*** Opening Entries provided ***
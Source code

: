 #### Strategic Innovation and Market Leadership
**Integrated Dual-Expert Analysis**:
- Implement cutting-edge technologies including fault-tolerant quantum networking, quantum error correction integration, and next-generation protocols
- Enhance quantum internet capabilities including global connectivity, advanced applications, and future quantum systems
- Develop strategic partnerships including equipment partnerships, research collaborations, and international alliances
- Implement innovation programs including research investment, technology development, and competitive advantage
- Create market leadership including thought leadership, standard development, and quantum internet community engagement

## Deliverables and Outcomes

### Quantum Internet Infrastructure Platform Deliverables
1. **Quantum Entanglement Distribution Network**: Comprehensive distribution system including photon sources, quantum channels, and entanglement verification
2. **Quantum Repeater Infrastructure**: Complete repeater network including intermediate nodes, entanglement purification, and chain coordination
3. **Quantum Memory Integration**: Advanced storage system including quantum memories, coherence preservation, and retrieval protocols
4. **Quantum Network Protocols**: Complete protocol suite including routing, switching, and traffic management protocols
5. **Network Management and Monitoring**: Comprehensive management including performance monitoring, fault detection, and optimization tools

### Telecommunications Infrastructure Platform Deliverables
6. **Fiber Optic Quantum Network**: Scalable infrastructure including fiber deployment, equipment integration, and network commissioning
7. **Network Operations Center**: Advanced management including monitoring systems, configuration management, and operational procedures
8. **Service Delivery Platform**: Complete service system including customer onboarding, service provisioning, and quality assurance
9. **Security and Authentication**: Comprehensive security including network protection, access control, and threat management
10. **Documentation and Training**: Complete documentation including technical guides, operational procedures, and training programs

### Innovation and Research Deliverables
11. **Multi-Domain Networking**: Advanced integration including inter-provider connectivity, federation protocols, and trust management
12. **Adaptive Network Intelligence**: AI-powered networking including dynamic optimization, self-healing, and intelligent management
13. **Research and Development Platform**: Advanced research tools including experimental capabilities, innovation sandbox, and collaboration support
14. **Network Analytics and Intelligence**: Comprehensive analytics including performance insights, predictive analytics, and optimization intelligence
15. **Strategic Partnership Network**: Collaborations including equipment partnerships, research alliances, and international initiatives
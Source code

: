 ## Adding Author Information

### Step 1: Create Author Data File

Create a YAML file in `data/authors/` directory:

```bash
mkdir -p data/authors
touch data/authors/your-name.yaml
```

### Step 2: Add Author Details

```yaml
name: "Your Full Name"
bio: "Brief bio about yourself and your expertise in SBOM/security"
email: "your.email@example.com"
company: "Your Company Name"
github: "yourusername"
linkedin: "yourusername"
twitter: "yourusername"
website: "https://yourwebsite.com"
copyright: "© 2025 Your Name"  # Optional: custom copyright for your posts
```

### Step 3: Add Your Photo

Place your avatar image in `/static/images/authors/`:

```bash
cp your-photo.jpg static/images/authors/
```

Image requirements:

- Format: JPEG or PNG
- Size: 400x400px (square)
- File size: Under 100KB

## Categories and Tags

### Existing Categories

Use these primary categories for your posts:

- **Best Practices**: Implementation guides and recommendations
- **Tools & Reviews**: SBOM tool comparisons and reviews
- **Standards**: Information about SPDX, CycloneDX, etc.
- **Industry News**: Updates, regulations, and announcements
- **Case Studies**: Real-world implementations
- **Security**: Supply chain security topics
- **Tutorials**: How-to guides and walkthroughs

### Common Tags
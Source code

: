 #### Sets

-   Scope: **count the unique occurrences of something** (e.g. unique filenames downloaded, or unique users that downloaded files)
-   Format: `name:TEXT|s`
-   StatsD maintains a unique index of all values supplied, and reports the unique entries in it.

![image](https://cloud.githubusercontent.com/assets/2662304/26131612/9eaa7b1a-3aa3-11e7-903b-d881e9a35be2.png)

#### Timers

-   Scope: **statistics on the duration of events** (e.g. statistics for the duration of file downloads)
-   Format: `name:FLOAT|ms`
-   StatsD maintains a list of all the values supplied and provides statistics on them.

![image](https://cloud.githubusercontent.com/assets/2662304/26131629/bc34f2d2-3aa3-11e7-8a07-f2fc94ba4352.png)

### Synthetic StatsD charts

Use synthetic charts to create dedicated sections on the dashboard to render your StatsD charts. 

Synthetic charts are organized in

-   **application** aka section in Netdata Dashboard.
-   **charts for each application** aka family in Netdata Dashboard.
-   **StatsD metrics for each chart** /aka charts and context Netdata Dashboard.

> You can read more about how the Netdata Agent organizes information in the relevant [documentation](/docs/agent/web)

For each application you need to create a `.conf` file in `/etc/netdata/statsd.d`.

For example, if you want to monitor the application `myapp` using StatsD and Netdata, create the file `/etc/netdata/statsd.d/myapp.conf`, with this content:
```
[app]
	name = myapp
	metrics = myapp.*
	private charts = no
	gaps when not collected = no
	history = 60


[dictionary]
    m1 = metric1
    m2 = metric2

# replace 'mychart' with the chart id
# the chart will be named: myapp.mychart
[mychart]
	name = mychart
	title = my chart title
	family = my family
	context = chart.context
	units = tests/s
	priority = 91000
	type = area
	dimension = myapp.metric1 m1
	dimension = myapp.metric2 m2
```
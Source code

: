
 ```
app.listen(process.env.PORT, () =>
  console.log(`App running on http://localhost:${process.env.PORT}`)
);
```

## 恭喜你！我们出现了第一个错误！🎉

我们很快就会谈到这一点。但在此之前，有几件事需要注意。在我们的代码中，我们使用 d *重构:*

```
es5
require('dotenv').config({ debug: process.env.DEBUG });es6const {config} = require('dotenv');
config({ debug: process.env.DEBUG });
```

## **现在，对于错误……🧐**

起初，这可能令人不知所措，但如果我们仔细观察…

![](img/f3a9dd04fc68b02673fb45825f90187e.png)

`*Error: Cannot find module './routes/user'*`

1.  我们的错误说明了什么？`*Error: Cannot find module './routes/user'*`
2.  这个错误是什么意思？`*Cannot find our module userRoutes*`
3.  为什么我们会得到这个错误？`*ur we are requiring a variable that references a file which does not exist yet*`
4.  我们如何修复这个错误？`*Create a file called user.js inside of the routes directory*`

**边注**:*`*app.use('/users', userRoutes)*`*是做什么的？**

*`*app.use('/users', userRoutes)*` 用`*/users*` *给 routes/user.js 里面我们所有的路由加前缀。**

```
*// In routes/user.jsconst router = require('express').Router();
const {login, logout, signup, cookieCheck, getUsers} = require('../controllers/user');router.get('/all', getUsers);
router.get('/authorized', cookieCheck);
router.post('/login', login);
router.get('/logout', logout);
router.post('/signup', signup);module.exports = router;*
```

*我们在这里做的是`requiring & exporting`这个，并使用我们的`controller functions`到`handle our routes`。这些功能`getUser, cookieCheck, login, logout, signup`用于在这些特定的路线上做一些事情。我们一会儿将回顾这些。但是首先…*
*** Closing Entries provided ***
Directions for this task
Exact copies of every record above are required.

Final answer
Source code

: #### Strategic Innovation and Market Leadership
**Integrated Dual-Expert Analysis**:
- Implement cutting-edge technologies including fault-tolerant quantum networking, quantum error correction integration, and next-generation protocols
- Enhance quantum internet capabilities including global connectivity, advanced applications, and future quantum systems
- Develop strategic partnerships including equipment partnerships, research collaborations, and international alliances
- Implement innovation programs including research investment, technology development, and competitive advantage
- Create market leadership including thought leadership, standard development, and quantum internet community engagement

## Deliverables and Outcomes

### Quantum Internet Infrastructure Platform Deliverables
1. **Quantum Entanglement Distribution Network**: Comprehensive distribution system including photon sources, quantum channels, and entanglement verification
2. **Quantum Repeater Infrastructure**: Complete repeater network including intermediate nodes, entanglement purification, and chain coordination
3. **Quantum Memory Integration**: Advanced storage system including quantum memories, coherence preservation, and retrieval protocols
4. **Quantum Network Protocols**: Complete protocol suite including routing, switching, and traffic management protocols
5. **Network Management and Monitoring**: Comprehensive management including performance monitoring, fault detection, and optimization tools

### Telecommunications Infrastructure Platform Deliverables
6. **Fiber Optic Quantum Network**: Scalable infrastructure including fiber deployment, equipment integration, and network commissioning
7. **Network Operations Center**: Advanced management including monitoring systems, configuration management, and operational procedures
8. **Service Delivery Platform**: Complete service system including customer onboarding, service provisioning, and quality assurance
9. **Security and Authentication**: Comprehensive security including network protection, access control, and threat management
10. **Documentation and Training**: Complete documentation including technical guides, operational procedures, and training programs

### Innovation and Research Deliverables
11. **Multi-Domain Networking**: Advanced integration including inter-provider connectivity, federation protocols, and trust management
12. **Adaptive Network Intelligence**: AI-powered networking including dynamic optimization, self-healing, and intelligent management
13. **Research and Development Platform**: Advanced research tools including experimental capabilities, innovation sandbox, and collaboration support
14. **Network Analytics and Intelligence**: Comprehensive analytics including performance insights, predictive analytics, and optimization intelligence
15. **Strategic Partnership Network**: Collaborations including equipment partnerships, research alliances, and international initiatives
Source code

: ## Adding Author Information

### Step 1: Create Author Data File

Create a YAML file in `data/authors/` directory:

```bash
mkdir -p data/authors
touch data/authors/your-name.yaml
```

### Step 2: Add Author Details

```yaml
name: "Your Full Name"
bio: "Brief bio about yourself and your expertise in SBOM/security"
email: "your.email@example.com"
company: "Your Company Name"
github: "yourusername"
linkedin: "yourusername"
twitter: "yourusername"
website: "https://yourwebsite.com"
copyright: "© 2025 Your Name"  # Optional: custom copyright for your posts
```

### Step 3: Add Your Photo

Place your avatar image in `/static/images/authors/`:

```bash
cp your-photo.jpg static/images/authors/
```

Image requirements:

- Format: JPEG or PNG
- Size: 400x400px (square)
- File size: Under 100KB

## Categories and Tags

### Existing Categories

Use these primary categories for your posts:

- **Best Practices**: Implementation guides and recommendations
- **Tools & Reviews**: SBOM tool comparisons and reviews
- **Standards**: Information about SPDX, CycloneDX, etc.
- **Industry News**: Updates, regulations, and announcements
- **Case Studies**: Real-world implementations
- **Security**: Supply chain security topics
- **Tutorials**: How-to guides and walkthroughs

### Common Tags
Source code

: #### Sets

-   Scope: **count the unique occurrences of something** (e.g. unique filenames downloaded, or unique users that downloaded files)
-   Format: `name:TEXT|s`
-   StatsD maintains a unique index of all values supplied, and reports the unique entries in it.

![image](https://cloud.githubusercontent.com/assets/2662304/26131612/9eaa7b1a-3aa3-11e7-903b-d881e9a35be2.png)

#### Timers

-   Scope: **statistics on the duration of events** (e.g. statistics for the duration of file downloads)
-   Format: `name:FLOAT|ms`
-   StatsD maintains a list of all the values supplied and provides statistics on them.

![image](https://cloud.githubusercontent.com/assets/2662304/26131629/bc34f2d2-3aa3-11e7-8a07-f2fc94ba4352.png)

### Synthetic StatsD charts

Use synthetic charts to create dedicated sections on the dashboard to render your StatsD charts. 

Synthetic charts are organized in

-   **application** aka section in Netdata Dashboard.
-   **charts for each application** aka family in Netdata Dashboard.
-   **StatsD metrics for each chart** /aka charts and context Netdata Dashboard.

> You can read more about how the Netdata Agent organizes information in the relevant [documentation](/docs/agent/web)

For each application you need to create a `.conf` file in `/etc/netdata/statsd.d`.

For example, if you want to monitor the application `myapp` using StatsD and Netdata, create the file `/etc/netdata/statsd.d/myapp.conf`, with this content:
```
[app]
	name = myapp
	metrics = myapp.*
	private charts = no
	gaps when not collected = no
	history = 60


[dictionary]
    m1 = metric1
    m2 = metric2

# replace 'mychart' with the chart id
# the chart will be named: myapp.mychart
[mychart]
	name = mychart
	title = my chart title
	family = my family
	context = chart.context
	units = tests/s
	priority = 91000
	type = area
	dimension = myapp.metric1 m1
	dimension = myapp.metric2 m2
```
Source code

:
 ```
app.listen(process.env.PORT, () =>
  console.log(`App running on http://localhost:${process.env.PORT}`)
);
```

## 恭喜你！我们出现了第一个错误！🎉

我们很快就会谈到这一点。但在此之前，有几件事需要注意。在我们的代码中，我们使用 d *重构:*

```
es5
require('dotenv').config({ debug: process.env.DEBUG });es6const {config} = require('dotenv');
config({ debug: process.env.DEBUG });
```

## **现在，对于错误……🧐**

起初，这可能令人不知所措，但如果我们仔细观察…

![](img/f3a9dd04fc68b02673fb45825f90187e.png)

`*Error: Cannot find module './routes/user'*`

1.  我们的错误说明了什么？`*Error: Cannot find module './routes/user'*`
2.  这个错误是什么意思？`*Cannot find our module userRoutes*`
3.  为什么我们会得到这个错误？`*ur we are requiring a variable that references a file which does not exist yet*`
4.  我们如何修复这个错误？`*Create a file called user.js inside of the routes directory*`

**边注**:*`*app.use('/users', userRoutes)*`*是做什么的？**

*`*app.use('/users', userRoutes)*` 用`*/users*` *给 routes/user.js 里面我们所有的路由加前缀。**

```
*// In routes/user.jsconst router = require('express').Router();
const {login, logout, signup, cookieCheck, getUsers} = require('../controllers/user');router.get('/all', getUsers);
router.get('/authorized', cookieCheck);
router.post('/login', login);
router.get('/logout', logout);
router.post('/signup', signup);module.exports = router;*
```

*我们在这里做的是`requiring & exporting`这个，并使用我们的`controller functions`到`handle our routes`。这些功能`getUser, cookieCheck, login, logout, signup`用于在这些特定的路线上做一些事情。我们一会儿将回顾这些。但是首先…*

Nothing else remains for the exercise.